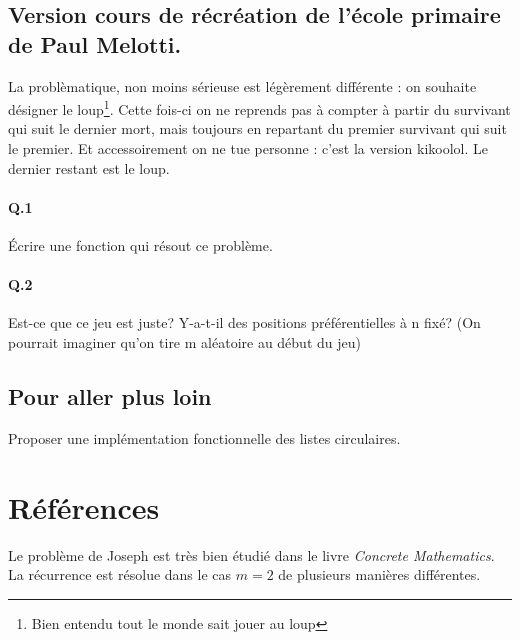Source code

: \documentclass[10pt,a4paper]{article}
\begin{document}
\subsection{Version cours de récréation de l'école primaire de Paul Melotti.}
La problèmatique, non moins sérieuse est légèrement différente : on souhaite désigner le loup\footnote{Bien entendu tout le monde sait jouer au loup}.
Cette fois-ci on ne reprends pas à compter à partir du survivant qui suit le dernier mort, mais toujours en repartant du premier survivant qui suit le premier.
Et accessoirement on ne tue personne : c'est la version kikoolol. Le dernier restant est le loup.
\paragraph{Q.1} Écrire une fonction qui résout ce problème.
\paragraph{Q.2} Est-ce que ce jeu est juste? Y-a-t-il des positions préférentielles à n fixé? (On pourrait imaginer qu'on tire m aléatoire au début du jeu)
\subsection{Pour aller plus loin}
Proposer une implémentation fonctionnelle des listes circulaires.
\section{Références}
Le problème de Joseph est très bien étudié dans le livre \emph{Concrete Mathematics}. La récurrence est résolue dans le cas $m=2$ de plusieurs manières différentes.
\end{document}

■ **What is needed**:
Copy whichever lines of the records above contain the word "dernier".

■ **Written response**:
Cette fois-ci on ne reprends pas à compter à partir du survivant qui suit le dernier mort, mais toujours en repartant du premier survivant qui suit le premier.
Et accessoirement on ne tue personne : c'est la version kikoolol. Le dernier restant est le loup.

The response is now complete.